Where in the data below does the word "width" appear? Copy each line that holds it.

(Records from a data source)

* * * * * * *

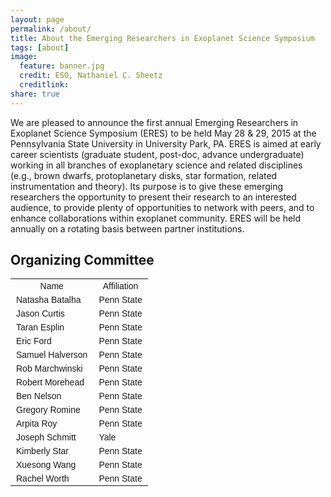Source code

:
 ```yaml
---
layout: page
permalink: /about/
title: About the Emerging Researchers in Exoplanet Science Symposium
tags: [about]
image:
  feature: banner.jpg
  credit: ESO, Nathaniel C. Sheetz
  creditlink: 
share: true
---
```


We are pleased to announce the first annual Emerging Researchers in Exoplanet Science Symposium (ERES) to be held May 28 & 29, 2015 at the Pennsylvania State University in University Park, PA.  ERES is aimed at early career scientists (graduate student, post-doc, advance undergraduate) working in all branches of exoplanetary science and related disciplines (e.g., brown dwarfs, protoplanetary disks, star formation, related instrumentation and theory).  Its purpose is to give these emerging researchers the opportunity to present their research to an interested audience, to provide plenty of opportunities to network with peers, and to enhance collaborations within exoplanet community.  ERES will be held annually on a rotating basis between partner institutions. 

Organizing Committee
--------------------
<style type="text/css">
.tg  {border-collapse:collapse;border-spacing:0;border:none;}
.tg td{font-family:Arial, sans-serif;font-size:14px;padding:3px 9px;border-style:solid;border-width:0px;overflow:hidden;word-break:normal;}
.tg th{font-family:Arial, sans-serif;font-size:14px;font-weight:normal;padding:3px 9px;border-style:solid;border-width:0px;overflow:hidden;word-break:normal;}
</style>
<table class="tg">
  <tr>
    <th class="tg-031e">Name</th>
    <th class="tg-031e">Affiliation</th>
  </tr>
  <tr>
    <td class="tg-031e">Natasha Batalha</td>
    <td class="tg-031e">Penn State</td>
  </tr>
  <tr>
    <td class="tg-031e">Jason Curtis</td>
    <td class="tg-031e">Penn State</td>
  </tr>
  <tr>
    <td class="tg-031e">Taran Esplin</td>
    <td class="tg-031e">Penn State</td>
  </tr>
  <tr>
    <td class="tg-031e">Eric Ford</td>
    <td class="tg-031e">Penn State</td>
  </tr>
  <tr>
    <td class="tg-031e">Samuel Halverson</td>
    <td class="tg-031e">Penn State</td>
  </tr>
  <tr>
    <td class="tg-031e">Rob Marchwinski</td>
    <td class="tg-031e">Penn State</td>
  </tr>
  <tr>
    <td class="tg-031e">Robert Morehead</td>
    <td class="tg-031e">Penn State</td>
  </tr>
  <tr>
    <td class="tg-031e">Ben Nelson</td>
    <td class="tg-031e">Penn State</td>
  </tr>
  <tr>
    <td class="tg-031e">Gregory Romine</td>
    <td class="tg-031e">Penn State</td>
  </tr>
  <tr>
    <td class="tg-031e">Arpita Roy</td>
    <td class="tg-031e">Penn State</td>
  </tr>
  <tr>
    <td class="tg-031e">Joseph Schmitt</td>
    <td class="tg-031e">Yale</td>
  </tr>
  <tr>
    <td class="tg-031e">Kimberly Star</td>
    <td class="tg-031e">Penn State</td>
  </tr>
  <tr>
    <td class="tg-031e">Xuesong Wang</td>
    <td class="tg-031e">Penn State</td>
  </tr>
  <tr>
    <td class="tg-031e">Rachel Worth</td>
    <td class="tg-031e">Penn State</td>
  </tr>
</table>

* * * * * * *

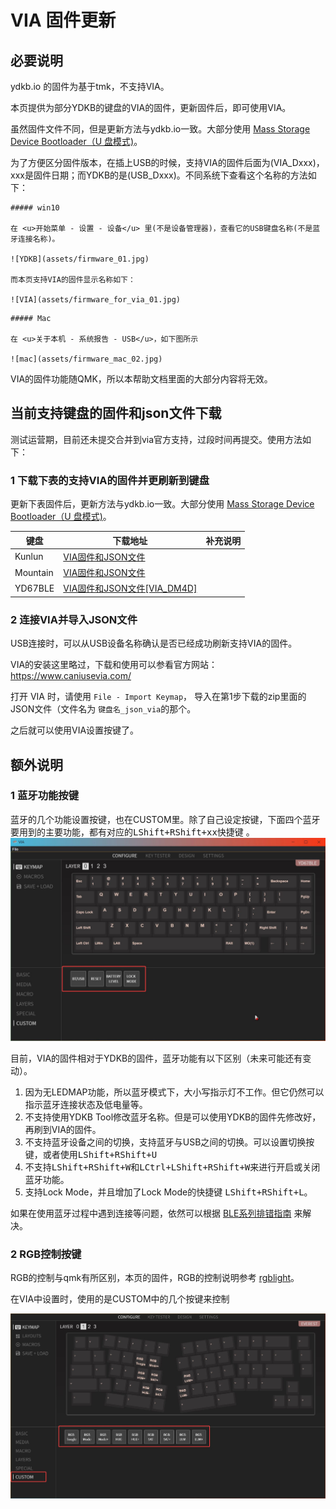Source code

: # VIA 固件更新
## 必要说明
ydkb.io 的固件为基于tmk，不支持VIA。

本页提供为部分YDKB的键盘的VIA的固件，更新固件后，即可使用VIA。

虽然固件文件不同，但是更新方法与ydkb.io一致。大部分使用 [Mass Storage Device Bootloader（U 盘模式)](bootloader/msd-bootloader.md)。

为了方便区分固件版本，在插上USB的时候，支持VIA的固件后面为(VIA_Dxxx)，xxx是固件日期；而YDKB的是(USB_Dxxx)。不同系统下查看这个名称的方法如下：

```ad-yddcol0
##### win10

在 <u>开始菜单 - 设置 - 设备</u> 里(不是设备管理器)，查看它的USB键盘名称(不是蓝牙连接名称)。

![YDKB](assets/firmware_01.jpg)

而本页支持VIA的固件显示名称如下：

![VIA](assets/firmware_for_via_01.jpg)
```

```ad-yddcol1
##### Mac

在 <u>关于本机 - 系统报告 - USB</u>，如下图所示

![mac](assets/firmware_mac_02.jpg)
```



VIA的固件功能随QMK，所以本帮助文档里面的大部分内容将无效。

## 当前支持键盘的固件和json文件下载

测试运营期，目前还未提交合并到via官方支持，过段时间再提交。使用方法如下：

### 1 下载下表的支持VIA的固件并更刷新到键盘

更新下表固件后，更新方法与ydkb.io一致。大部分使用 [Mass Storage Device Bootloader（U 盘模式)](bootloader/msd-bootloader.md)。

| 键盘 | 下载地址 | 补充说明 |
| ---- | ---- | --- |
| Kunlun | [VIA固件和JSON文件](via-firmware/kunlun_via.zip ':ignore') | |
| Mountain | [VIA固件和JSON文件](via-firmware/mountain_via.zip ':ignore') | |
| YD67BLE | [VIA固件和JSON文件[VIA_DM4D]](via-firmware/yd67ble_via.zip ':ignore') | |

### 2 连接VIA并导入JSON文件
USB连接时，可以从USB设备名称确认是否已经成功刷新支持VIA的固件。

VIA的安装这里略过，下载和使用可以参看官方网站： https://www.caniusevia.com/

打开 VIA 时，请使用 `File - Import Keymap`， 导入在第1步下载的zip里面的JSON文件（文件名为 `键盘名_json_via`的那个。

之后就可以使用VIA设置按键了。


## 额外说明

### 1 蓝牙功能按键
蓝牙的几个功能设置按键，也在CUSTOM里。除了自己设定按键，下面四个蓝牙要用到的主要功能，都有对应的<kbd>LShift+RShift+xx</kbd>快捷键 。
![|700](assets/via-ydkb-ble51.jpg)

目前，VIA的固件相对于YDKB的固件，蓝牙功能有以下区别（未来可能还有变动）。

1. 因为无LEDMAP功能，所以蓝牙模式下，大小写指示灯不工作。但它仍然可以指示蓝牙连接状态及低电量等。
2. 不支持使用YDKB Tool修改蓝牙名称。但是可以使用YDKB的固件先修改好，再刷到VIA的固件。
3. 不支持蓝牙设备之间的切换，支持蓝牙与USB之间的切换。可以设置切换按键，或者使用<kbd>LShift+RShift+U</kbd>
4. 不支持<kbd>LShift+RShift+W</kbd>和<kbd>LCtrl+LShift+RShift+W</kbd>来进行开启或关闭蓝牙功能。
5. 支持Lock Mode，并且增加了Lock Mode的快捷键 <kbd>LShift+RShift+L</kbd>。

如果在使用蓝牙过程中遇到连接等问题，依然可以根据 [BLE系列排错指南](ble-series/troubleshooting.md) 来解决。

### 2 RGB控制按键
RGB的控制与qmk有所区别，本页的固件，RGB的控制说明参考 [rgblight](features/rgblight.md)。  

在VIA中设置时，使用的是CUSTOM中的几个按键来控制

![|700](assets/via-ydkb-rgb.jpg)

* * * * * * *

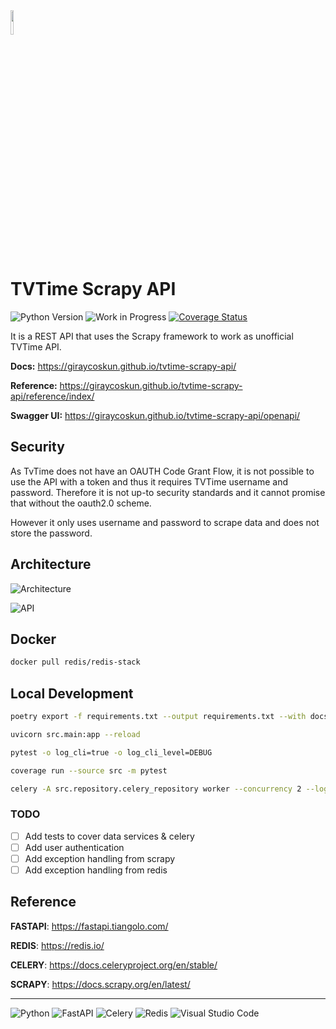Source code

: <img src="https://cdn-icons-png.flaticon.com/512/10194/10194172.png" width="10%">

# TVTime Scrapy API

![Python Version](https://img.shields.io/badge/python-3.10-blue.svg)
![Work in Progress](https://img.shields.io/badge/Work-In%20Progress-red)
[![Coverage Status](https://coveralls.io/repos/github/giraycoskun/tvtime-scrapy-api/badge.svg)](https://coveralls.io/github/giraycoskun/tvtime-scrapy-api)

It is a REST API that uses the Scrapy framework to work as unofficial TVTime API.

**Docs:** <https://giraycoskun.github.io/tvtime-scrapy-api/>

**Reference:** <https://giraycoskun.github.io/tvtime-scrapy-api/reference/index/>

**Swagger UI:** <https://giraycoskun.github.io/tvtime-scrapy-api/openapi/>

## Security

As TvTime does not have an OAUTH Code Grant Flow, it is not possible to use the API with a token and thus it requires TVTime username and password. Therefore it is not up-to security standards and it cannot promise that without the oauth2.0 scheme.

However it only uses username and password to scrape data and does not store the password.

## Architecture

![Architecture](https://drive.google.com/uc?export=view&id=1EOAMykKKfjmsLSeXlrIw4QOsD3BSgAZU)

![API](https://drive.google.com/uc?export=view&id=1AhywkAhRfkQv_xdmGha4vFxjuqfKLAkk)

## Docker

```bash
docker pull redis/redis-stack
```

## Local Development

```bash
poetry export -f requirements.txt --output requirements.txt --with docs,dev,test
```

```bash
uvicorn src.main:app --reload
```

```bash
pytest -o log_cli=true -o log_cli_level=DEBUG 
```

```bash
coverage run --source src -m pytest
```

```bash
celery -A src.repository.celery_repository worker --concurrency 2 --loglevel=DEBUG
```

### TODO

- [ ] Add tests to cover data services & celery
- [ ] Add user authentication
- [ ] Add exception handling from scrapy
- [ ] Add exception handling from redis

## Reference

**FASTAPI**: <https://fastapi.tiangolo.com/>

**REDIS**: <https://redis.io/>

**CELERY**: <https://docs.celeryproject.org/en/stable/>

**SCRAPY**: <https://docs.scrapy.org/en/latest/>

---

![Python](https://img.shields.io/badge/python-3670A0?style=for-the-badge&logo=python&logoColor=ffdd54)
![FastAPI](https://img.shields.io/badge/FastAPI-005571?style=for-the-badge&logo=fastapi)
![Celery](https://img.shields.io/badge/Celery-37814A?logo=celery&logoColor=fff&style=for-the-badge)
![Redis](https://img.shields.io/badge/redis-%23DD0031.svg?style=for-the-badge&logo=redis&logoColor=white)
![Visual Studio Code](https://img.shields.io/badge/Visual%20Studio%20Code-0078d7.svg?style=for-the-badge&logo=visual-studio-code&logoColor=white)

* * * * * * *

Response to the task →
.tg td{font-family:Arial, sans-serif;font-size:14px;padding:3px 9px;border-style:solid;border-width:0px;overflow:hidden;word-break:normal;}
.tg th{font-family:Arial, sans-serif;font-size:14px;font-weight:normal;padding:3px 9px;border-style:solid;border-width:0px;overflow:hidden;word-break:normal;}
: <img src="https://cdn-icons-png.flaticon.com/512/10194/10194172.png" width="10%">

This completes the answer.